Mr E. cut a version of the record that was quite a bit less impressive than most of the others, earning grades of 1.5 on side one and 2+ on side two.
Side one was dry and flat, side two rich but hard. We hear a lot of records with these shortcomings. If you play lots of classical music on vintage vinyl, you should be hearing them too.
And Your Point Is?
And what exactly does it mean to have learned experimentally what the best stampers for this album turn out to be, based on this shootout? How can we put this information to use in the future?
The next time around, some of the 2G copies with the Blueback cover might win (or come close to winning) the shootout, but other 2G copies might be very good, or not that good, depending on the pressing in hand.
This information may not be a big help to us — we have to individually grade every copy we play — but it’s not nothing either.

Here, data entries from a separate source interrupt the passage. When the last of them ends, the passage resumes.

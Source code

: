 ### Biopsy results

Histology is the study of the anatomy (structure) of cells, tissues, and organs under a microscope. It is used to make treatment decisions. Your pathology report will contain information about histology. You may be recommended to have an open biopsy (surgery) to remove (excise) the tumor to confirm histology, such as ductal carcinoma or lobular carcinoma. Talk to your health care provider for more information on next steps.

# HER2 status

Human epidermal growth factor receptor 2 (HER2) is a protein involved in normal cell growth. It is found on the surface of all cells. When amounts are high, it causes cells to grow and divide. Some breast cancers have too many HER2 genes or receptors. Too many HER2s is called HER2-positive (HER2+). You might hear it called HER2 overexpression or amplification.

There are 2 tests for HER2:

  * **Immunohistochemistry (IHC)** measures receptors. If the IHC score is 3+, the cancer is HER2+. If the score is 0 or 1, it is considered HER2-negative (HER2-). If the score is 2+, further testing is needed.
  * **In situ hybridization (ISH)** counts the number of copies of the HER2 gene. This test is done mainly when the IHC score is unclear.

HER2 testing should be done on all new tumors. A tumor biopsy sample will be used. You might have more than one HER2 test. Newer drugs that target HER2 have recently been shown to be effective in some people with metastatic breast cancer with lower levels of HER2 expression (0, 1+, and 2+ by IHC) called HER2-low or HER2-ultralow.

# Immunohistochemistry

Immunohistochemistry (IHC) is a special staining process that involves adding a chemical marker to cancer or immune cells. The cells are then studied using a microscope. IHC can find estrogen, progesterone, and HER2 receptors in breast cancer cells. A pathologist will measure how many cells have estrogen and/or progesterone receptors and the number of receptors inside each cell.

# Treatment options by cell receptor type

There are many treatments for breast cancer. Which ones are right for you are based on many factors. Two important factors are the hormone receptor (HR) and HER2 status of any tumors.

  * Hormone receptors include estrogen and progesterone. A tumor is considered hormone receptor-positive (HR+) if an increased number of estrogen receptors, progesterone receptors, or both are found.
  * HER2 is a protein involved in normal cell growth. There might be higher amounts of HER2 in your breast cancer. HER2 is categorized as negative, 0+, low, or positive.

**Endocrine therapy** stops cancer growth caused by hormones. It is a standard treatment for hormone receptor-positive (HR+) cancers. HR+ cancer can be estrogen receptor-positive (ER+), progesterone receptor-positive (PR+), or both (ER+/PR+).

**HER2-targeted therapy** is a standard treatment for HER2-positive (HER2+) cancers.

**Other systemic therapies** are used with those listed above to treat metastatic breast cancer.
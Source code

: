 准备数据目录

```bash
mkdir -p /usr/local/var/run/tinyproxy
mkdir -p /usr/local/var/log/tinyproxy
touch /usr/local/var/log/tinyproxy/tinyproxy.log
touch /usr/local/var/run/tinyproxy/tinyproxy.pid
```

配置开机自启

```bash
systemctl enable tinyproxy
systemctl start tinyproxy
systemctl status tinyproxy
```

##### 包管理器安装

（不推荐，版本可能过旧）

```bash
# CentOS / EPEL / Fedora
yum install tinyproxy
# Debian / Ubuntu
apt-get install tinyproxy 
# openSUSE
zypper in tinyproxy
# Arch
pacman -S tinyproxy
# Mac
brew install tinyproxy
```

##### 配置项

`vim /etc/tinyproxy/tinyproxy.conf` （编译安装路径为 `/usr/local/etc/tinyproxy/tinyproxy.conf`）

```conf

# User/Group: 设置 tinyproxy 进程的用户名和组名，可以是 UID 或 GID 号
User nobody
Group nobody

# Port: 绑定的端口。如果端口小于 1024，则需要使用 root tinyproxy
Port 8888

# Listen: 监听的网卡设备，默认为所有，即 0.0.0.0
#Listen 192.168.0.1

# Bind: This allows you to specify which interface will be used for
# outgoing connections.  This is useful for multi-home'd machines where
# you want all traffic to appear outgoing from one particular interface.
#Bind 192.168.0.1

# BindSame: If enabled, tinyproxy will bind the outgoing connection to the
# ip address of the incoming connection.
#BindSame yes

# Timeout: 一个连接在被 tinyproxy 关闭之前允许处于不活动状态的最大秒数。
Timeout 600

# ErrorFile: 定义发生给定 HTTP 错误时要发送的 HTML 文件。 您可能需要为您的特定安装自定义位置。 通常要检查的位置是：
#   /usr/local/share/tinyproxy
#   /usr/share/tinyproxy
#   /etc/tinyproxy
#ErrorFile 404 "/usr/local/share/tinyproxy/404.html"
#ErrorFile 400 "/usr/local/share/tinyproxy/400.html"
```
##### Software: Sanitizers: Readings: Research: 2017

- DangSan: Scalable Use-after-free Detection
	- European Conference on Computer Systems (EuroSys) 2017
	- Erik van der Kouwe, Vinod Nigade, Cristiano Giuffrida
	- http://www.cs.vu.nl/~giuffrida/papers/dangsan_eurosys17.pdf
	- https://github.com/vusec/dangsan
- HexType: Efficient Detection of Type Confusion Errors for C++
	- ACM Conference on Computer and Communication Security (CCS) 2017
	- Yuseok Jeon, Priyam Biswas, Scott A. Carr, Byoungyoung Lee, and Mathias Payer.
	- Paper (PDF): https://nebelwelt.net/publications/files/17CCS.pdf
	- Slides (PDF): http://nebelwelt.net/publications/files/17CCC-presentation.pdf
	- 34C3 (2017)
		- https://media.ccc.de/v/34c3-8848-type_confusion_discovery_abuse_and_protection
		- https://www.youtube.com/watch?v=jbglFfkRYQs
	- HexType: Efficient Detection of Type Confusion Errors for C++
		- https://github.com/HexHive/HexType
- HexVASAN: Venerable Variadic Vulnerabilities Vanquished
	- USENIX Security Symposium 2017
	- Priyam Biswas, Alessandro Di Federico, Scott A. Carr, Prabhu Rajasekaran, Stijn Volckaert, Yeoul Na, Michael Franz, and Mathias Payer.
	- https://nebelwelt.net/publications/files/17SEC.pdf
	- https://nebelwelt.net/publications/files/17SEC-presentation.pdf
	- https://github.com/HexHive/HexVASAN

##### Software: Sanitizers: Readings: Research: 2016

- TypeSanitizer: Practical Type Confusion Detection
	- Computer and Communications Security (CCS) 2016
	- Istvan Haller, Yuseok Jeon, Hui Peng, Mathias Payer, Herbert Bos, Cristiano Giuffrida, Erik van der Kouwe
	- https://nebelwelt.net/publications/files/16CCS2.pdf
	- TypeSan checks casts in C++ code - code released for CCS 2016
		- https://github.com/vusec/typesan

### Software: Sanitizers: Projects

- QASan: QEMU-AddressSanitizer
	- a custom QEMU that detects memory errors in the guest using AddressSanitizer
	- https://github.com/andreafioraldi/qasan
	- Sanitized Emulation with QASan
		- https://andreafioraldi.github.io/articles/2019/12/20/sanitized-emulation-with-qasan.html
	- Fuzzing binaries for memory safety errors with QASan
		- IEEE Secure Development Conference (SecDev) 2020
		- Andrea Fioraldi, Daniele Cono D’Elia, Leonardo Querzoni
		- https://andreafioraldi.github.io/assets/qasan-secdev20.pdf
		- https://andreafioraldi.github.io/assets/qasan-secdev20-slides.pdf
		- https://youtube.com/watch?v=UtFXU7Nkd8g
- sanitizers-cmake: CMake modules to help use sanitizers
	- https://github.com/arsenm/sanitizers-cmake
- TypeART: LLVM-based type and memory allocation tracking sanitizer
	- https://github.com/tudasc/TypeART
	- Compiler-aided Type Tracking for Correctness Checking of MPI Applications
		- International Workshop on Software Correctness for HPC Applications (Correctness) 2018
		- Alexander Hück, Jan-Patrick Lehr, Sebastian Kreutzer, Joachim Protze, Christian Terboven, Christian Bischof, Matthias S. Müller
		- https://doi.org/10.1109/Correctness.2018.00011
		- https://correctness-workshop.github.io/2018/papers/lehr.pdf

2G seems to be the trick, and that’s definitely worth knowing.
Unless
Unless you’re like most audiophiles and you have only one or at most two copies with those stampers. Then, unless your socks get completely blown off by one of them, you really don’t know whether you have a very good copy or a not so very good copy, because 2G comes both ways.
Record shootouts are tricky, but we here at Better Records can offer some advice based on the lessons we’ve learned after spending the last twenty years doing them for a living.
Skeptical thinking is essential to whatever progress you hope to make. Don’t listen to the so-called experts.
It has been my experience going all the way back to 1995 that they rarely know what they are talking about. Lots of conventional wisdom, with not much in the way of experimental evidence to back it up.
Why one set of stampers sounds so much better than another set is a mystery.
Does anyone have a practical way to get around the lamentable reality that allows one set of stampers to sound great and the same or a similar set of stampers to sound not much better than decent?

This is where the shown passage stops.